(Collected data)
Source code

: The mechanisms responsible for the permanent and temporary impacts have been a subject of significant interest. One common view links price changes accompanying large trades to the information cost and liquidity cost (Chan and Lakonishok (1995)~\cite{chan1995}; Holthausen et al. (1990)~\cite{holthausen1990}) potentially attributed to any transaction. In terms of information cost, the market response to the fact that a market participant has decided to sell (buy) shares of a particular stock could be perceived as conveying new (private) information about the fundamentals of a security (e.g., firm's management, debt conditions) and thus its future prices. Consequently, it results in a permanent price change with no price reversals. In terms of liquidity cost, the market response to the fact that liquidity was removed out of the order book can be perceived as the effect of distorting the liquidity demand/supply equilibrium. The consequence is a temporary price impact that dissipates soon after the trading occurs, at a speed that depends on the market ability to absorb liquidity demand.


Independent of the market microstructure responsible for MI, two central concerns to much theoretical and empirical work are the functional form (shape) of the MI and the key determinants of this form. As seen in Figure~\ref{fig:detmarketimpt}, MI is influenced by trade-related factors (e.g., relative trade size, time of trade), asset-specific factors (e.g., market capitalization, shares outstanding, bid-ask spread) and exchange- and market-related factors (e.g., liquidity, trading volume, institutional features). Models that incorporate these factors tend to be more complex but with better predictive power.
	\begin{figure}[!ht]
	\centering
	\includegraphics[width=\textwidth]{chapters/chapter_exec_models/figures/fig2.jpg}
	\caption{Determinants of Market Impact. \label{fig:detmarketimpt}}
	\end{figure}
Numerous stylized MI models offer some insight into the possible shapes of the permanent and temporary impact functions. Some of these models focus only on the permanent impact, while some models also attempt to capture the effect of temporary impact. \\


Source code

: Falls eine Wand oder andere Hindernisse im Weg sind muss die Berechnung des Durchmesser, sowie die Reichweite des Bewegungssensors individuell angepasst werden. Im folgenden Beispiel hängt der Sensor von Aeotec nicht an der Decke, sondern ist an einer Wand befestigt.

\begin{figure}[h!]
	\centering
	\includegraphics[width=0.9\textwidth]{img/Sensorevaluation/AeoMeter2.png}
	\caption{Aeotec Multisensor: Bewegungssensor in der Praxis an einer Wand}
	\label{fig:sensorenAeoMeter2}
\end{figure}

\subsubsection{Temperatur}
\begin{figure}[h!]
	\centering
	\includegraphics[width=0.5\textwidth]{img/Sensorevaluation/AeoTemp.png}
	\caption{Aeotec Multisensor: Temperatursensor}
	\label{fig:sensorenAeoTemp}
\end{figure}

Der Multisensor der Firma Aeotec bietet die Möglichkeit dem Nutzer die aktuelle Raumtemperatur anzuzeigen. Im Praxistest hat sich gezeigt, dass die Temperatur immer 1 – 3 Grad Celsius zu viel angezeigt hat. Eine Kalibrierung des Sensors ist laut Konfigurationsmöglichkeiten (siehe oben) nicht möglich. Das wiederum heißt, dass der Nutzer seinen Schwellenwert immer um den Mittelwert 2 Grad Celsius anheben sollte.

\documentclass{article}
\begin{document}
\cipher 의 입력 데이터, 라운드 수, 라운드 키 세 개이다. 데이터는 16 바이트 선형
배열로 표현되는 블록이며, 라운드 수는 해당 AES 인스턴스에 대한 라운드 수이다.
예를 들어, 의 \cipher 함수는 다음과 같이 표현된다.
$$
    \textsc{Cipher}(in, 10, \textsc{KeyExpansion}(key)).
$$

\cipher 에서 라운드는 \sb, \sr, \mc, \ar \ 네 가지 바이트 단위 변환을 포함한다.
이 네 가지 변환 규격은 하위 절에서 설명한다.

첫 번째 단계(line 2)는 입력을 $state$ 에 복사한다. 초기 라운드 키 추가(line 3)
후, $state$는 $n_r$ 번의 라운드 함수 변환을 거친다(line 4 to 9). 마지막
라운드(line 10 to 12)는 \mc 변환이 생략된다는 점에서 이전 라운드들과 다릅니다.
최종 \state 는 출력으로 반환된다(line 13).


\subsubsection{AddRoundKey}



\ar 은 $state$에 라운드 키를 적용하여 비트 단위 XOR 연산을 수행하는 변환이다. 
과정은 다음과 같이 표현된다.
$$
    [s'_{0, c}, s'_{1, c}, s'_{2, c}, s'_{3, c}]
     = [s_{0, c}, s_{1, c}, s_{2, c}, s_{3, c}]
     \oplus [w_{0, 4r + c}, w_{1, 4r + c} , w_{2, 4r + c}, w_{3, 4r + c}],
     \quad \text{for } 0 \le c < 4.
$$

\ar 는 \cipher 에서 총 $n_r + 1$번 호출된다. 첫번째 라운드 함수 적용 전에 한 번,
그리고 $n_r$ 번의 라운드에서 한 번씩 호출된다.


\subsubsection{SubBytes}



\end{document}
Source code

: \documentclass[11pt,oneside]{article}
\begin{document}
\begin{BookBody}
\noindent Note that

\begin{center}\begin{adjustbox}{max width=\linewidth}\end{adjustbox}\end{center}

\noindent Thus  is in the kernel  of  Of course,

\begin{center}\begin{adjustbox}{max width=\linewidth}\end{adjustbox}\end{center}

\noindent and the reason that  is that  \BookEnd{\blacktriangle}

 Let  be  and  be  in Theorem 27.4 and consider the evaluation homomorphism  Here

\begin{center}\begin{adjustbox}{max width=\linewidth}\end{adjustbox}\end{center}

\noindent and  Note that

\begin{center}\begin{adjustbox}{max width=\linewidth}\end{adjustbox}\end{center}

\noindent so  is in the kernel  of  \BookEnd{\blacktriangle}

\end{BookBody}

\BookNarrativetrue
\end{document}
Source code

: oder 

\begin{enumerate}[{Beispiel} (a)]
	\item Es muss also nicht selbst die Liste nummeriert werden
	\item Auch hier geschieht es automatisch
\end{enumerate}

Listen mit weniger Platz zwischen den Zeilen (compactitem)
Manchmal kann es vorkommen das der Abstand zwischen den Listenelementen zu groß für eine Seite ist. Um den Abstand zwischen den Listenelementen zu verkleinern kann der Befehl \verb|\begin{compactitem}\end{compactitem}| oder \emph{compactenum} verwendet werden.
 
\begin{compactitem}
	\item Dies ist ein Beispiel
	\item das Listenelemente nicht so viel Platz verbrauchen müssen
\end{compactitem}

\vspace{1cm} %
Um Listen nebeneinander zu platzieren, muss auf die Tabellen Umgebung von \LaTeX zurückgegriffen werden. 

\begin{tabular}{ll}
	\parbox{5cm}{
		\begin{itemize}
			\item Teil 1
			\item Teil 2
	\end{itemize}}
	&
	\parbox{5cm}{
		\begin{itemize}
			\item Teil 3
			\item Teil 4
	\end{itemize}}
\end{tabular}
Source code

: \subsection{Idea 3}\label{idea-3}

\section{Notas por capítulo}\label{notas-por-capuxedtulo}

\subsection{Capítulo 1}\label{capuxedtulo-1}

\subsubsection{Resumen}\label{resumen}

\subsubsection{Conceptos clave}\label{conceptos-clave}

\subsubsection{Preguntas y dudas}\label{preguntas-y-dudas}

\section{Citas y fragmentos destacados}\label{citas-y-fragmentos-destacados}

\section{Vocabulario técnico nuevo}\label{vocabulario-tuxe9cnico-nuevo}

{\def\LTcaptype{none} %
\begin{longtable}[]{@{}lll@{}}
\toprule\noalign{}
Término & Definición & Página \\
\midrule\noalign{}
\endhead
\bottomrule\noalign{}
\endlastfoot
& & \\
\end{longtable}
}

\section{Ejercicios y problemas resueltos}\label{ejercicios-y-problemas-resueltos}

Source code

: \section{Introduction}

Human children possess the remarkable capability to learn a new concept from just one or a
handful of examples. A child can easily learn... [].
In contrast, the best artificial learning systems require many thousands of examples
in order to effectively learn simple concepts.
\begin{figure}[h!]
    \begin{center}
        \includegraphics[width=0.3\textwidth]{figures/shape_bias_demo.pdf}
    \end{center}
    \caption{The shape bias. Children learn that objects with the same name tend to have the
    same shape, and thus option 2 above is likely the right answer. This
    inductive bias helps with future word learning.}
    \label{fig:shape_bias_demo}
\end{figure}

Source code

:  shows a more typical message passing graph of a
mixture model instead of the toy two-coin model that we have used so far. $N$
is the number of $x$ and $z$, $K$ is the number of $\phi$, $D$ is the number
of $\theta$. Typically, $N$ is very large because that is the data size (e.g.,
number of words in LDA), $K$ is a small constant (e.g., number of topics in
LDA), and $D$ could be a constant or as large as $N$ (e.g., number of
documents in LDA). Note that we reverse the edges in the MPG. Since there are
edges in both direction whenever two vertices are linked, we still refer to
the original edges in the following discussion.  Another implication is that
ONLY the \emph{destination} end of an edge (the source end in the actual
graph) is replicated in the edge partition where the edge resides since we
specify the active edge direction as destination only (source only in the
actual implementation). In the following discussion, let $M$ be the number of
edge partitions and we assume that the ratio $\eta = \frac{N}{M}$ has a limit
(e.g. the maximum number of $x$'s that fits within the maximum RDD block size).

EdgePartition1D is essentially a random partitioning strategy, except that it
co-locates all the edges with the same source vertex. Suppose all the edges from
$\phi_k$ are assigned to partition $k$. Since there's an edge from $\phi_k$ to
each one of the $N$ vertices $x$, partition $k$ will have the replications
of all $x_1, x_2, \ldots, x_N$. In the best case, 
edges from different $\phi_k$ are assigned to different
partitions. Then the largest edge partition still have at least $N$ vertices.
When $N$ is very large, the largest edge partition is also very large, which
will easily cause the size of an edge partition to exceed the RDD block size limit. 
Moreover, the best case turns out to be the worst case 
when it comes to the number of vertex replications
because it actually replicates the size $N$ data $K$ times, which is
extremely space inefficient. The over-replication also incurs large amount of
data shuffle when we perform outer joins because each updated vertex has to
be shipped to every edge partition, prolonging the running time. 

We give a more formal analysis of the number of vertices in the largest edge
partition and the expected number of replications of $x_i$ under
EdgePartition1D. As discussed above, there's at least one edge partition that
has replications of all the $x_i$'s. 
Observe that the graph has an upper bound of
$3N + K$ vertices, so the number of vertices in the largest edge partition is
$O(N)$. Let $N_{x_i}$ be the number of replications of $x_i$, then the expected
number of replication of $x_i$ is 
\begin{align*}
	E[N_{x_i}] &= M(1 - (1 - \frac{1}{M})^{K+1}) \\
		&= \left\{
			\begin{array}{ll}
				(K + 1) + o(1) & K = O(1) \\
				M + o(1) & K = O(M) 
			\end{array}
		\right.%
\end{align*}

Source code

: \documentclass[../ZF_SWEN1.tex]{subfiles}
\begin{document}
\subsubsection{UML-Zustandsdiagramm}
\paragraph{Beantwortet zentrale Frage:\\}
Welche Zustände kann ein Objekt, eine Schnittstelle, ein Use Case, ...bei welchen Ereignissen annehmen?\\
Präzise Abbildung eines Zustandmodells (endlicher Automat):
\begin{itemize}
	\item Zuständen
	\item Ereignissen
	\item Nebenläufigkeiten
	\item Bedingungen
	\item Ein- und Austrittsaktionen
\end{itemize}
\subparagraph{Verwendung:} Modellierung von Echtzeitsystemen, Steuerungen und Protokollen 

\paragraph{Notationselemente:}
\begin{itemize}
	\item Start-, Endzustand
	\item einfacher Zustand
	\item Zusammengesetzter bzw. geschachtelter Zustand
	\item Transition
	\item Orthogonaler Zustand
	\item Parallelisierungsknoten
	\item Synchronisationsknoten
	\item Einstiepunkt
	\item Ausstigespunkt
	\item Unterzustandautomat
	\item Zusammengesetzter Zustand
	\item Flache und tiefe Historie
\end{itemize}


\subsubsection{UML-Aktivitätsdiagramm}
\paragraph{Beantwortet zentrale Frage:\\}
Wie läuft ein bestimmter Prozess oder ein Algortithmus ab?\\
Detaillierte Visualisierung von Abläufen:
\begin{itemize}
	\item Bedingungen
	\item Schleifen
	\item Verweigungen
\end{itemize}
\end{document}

TASK BRIEF ->
Track down every line in the entries that includes the string "responsible", and copy it.

OUTPUT BELOW ->
: The mechanisms responsible for the permanent and temporary impacts have been a subject of significant interest. One common view links price changes accompanying large trades to the information cost and liquidity cost (Chan and Lakonishok (1995)~\cite{chan1995}; Holthausen et al. (1990)~\cite{holthausen1990}) potentially attributed to any transaction. In terms of information cost, the market response to the fact that a market participant has decided to sell (buy) shares of a particular stock could be perceived as conveying new (private) information about the fundamentals of a security (e.g., firm's management, debt conditions) and thus its future prices. Consequently, it results in a permanent price change with no price reversals. In terms of liquidity cost, the market response to the fact that liquidity was removed out of the order book can be perceived as the effect of distorting the liquidity demand/supply equilibrium. The consequence is a temporary price impact that dissipates soon after the trading occurs, at a speed that depends on the market ability to absorb liquidity demand.
Independent of the market microstructure responsible for MI, two central concerns to much theoretical and empirical work are the functional form (shape) of the MI and the key determinants of this form. As seen in Figure~\ref{fig:detmarketimpt}, MI is influenced by trade-related factors (e.g., relative trade size, time of trade), asset-specific factors (e.g., market capitalization, shares outstanding, bid-ask spread) and exchange- and market-related factors (e.g., liquidity, trading volume, institutional features). Models that incorporate these factors tend to be more complex but with better predictive power.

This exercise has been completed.